Cuando llegamos vimos la alta figura de Emma yendo y viniendo por el andén; nos acercamos y le contamos el espantoso recibimiento que habíamos tenido la noche anterior después de dejarla a ella. Entonces el tren entró en la estación y llegó Paul. Iba tocado con un anticuado bombín, en mi vida había visto nada igual, así que le dije a Charles: «Si tu padre lleva ese sombrero es que habrá boda». Pero, cuando se volvió para hablar con Emma, vi que el traje estaba muy gastado; le habían soltado la costura de atrás y le habían cosido una pieza de una tela distinta, por lo que tenía una raya de arriba abajo de la espalda. Se me encogió el corazón, pero Charles parecía muy contento y me dijo: «No te preocupes. Diga lo que diga, nadie va a impedir que nos casemos hoy».
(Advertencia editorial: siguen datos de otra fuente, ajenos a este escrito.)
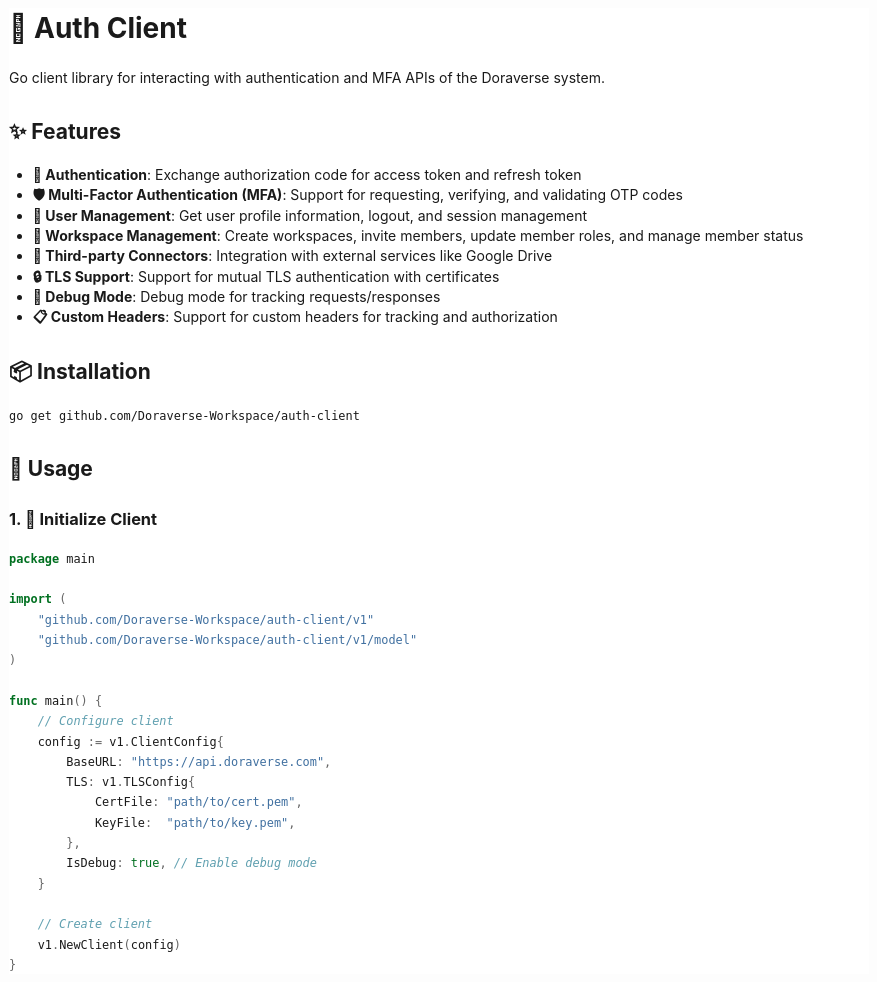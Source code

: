 # 🔐 Auth Client

Go client library for interacting with authentication and MFA APIs of the Doraverse system.

## ✨ Features

- **🔑 Authentication**: Exchange authorization code for access token and refresh token
- **🛡️ Multi-Factor Authentication (MFA)**: Support for requesting, verifying, and validating OTP codes  
- **👤 User Management**: Get user profile information, logout, and session management
- **🏢 Workspace Management**: Create workspaces, invite members, update member roles, and manage member status
- **🔗 Third-party Connectors**: Integration with external services like Google Drive
- **🔒 TLS Support**: Support for mutual TLS authentication with certificates
- **🐛 Debug Mode**: Debug mode for tracking requests/responses
- **📋 Custom Headers**: Support for custom headers for tracking and authorization

## 📦 Installation

```bash
go get github.com/Doraverse-Workspace/auth-client
```

## 🚀 Usage

### 1. 🔧 Initialize Client

```go
package main

import (
    "github.com/Doraverse-Workspace/auth-client/v1"
    "github.com/Doraverse-Workspace/auth-client/v1/model"
)

func main() {
    // Configure client
    config := v1.ClientConfig{
        BaseURL: "https://api.doraverse.com",
        TLS: v1.TLSConfig{
            CertFile: "path/to/cert.pem",
            KeyFile:  "path/to/key.pem",
        },
        IsDebug: true, // Enable debug mode
    }
    
    // Create client
    v1.NewClient(config)
}
```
Paul tenía muchas cosas en el furgón de equipajes: una mesa redonda y varios cestos y cosas que traía para un amigo. Lo dejó todo en la consigna y nos fuimos a Hyde Park o puede que fuera otro de los parques de Londres. Nos sentamos en un banco y hablamos largo y tendido sobre la imposibilidad de que Charles y yo nos casáramos. Paul nos soltó una perorata bastante larga, con la que sobre todo pareció deleitarse él mismo. Nosotros no le escuchamos, pero nos las apañamos para decir «sí» en los momentos oportunos. Charles decía: «Claro, claro. Desde luego». Y la perorata quedó muy bien. Nos preguntó que qué pensaba Eva de todo aquello, y se rio cuando le contamos lo que había pasado y dijo que era típico de Eva. Tanto a él como a Emma les indignó que la mujer del sombrero negro tieso pensara que yo ya estaba embarazada. Después de tanta charla, Paul dijo que había llegado la hora de comer, de modo que nos fuimos a un café italiano cerca de la estatua de Cobden. Yo siempre había pensado que no era Cobden el de la estatua, sino Crippen, lo que demostraba qué lugar tan ímprobo y canalla era Camden Town,[2] pero estaba completamente equivocada; Cobden fue un victoriano ilustre.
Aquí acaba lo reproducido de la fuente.